- **Plain-text document sources**
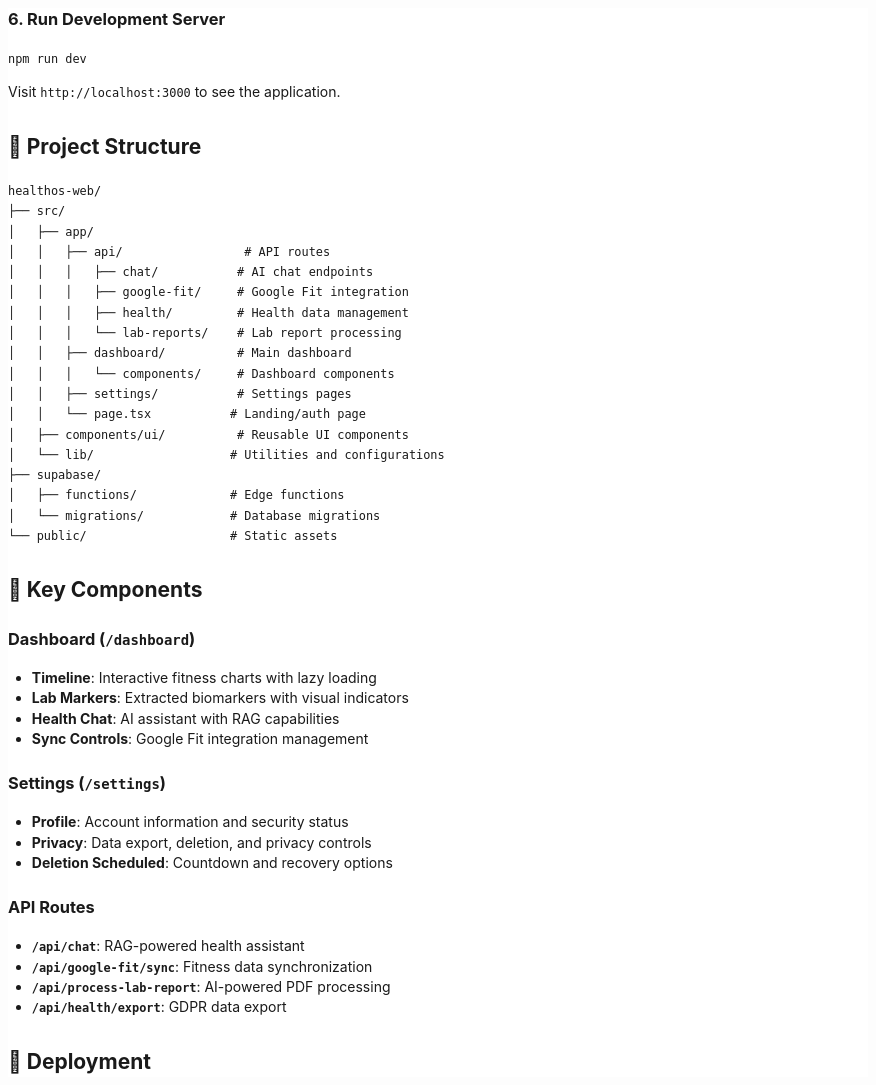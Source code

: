 ### 6. Run Development Server
```bash
npm run dev
```

Visit `http://localhost:3000` to see the application.

## 📁 Project Structure

```
healthos-web/
├── src/
│   ├── app/
│   │   ├── api/                 # API routes
│   │   │   ├── chat/           # AI chat endpoints
│   │   │   ├── google-fit/     # Google Fit integration
│   │   │   ├── health/         # Health data management
│   │   │   └── lab-reports/    # Lab report processing
│   │   ├── dashboard/          # Main dashboard
│   │   │   └── components/     # Dashboard components
│   │   ├── settings/           # Settings pages
│   │   └── page.tsx           # Landing/auth page
│   ├── components/ui/          # Reusable UI components
│   └── lib/                   # Utilities and configurations
├── supabase/
│   ├── functions/             # Edge functions
│   └── migrations/            # Database migrations
└── public/                    # Static assets
```

## 🔧 Key Components

### Dashboard (`/dashboard`)
- **Timeline**: Interactive fitness charts with lazy loading
- **Lab Markers**: Extracted biomarkers with visual indicators
- **Health Chat**: AI assistant with RAG capabilities
- **Sync Controls**: Google Fit integration management

### Settings (`/settings`)
- **Profile**: Account information and security status
- **Privacy**: Data export, deletion, and privacy controls
- **Deletion Scheduled**: Countdown and recovery options

### API Routes
- **`/api/chat`**: RAG-powered health assistant
- **`/api/google-fit/sync`**: Fitness data synchronization
- **`/api/process-lab-report`**: AI-powered PDF processing
- **`/api/health/export`**: GDPR data export

## 🚀 Deployment
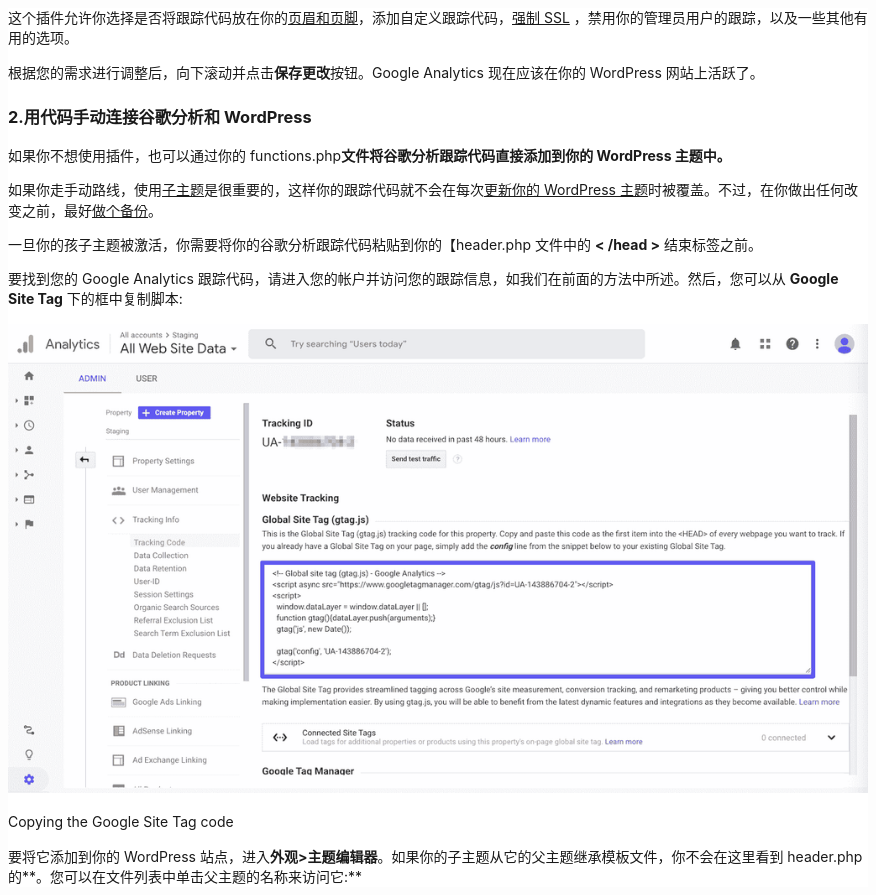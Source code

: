

这个插件允许你选择是否将跟踪代码放在你的[页眉和页脚](https://kinsta.com/knowledgebase/add-code-wordpress-header-footer/)，添加自定义跟踪代码，[强制 SSL](https://kinsta.com/knowledgebase/how-ssl-works/) ，禁用你的管理员用户的跟踪，以及一些其他有用的选项。

根据您的需求进行调整后，向下滚动并点击**保存更改**按钮。Google Analytics 现在应该在你的 WordPress 网站上活跃了。

### 2.用代码手动连接谷歌分析和 WordPress

如果你不想使用插件，也可以通过你的 functions.php**文件将谷歌分析跟踪代码直接添加到你的 WordPress 主题中。**

如果你走手动路线，使用[子主题](https://kinsta.com/blog/wordpress-child-theme/)是很重要的，这样你的跟踪代码就不会在每次[更新你的 WordPress 主题](https://kinsta.com/blog/how-to-update-wordpress-theme/)时被覆盖。不过，在你做出任何改变之前，最好[做个备份](https://kinsta.com/help/wordpress-backups/)。

一旦你的孩子主题被激活，你需要将你的谷歌分析跟踪代码粘贴到你的【header.php 文件中的 **< /head >** 结束标签之前。

要找到您的 Google Analytics 跟踪代码，请进入您的帐户并访问您的跟踪信息，如我们在前面的方法中所述。然后，您可以从 **Google Site Tag** 下的框中复制脚本:

![Copying the Google Site Tag code](img/66068b613cfb25679350f97d02ca5df2.png)

Copying the Google Site Tag code



要将它添加到你的 WordPress 站点，进入**外观>主题编辑器**。如果你的子主题从它的父主题继承模板文件，你不会在这里看到 header.php 的**。您可以在文件列表中单击父主题的名称来访问它:**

- **EXERCISE OBJECTIVE**
Leaving out every picture, repeat the records above exactly as they stand.

- **YOUR RESPONSE**
Source code

: ### 6. Run Development Server
```bash
npm run dev
```

Visit `http://localhost:3000` to see the application.

## 📁 Project Structure

```
healthos-web/
├── src/
│   ├── app/
│   │   ├── api/                 # API routes
│   │   │   ├── chat/           # AI chat endpoints
│   │   │   ├── google-fit/     # Google Fit integration
│   │   │   ├── health/         # Health data management
│   │   │   └── lab-reports/    # Lab report processing
│   │   ├── dashboard/          # Main dashboard
│   │   │   └── components/     # Dashboard components
│   │   ├── settings/           # Settings pages
│   │   └── page.tsx           # Landing/auth page
│   ├── components/ui/          # Reusable UI components
│   └── lib/                   # Utilities and configurations
├── supabase/
│   ├── functions/             # Edge functions
│   └── migrations/            # Database migrations
└── public/                    # Static assets
```

## 🔧 Key Components

### Dashboard (`/dashboard`)
- **Timeline**: Interactive fitness charts with lazy loading
- **Lab Markers**: Extracted biomarkers with visual indicators
- **Health Chat**: AI assistant with RAG capabilities
- **Sync Controls**: Google Fit integration management

### Settings (`/settings`)
- **Profile**: Account information and security status
- **Privacy**: Data export, deletion, and privacy controls
- **Deletion Scheduled**: Countdown and recovery options

### API Routes
- **`/api/chat`**: RAG-powered health assistant
- **`/api/google-fit/sync`**: Fitness data synchronization
- **`/api/process-lab-report`**: AI-powered PDF processing
- **`/api/health/export`**: GDPR data export

## 🚀 Deployment
Source code

:

这个插件允许你选择是否将跟踪代码放在你的[页眉和页脚](https://kinsta.com/knowledgebase/add-code-wordpress-header-footer/)，添加自定义跟踪代码，[强制 SSL](https://kinsta.com/knowledgebase/how-ssl-works/) ，禁用你的管理员用户的跟踪，以及一些其他有用的选项。

根据您的需求进行调整后，向下滚动并点击**保存更改**按钮。Google Analytics 现在应该在你的 WordPress 网站上活跃了。

### 2.用代码手动连接谷歌分析和 WordPress

如果你不想使用插件，也可以通过你的 functions.php**文件将谷歌分析跟踪代码直接添加到你的 WordPress 主题中。**

如果你走手动路线，使用[子主题](https://kinsta.com/blog/wordpress-child-theme/)是很重要的，这样你的跟踪代码就不会在每次[更新你的 WordPress 主题](https://kinsta.com/blog/how-to-update-wordpress-theme/)时被覆盖。不过，在你做出任何改变之前，最好[做个备份](https://kinsta.com/help/wordpress-backups/)。

一旦你的孩子主题被激活，你需要将你的谷歌分析跟踪代码粘贴到你的【header.php 文件中的 **< /head >** 结束标签之前。

要找到您的 Google Analytics 跟踪代码，请进入您的帐户并访问您的跟踪信息，如我们在前面的方法中所述。然后，您可以从 **Google Site Tag** 下的框中复制脚本:

![Copying the Google Site Tag code](img/66068b613cfb25679350f97d02ca5df2.png)

Copying the Google Site Tag code



要将它添加到你的 WordPress 站点，进入**外观>主题编辑器**。如果你的子主题从它的父主题继承模板文件，你不会在这里看到 header.php 的**。您可以在文件列表中单击父主题的名称来访问它:**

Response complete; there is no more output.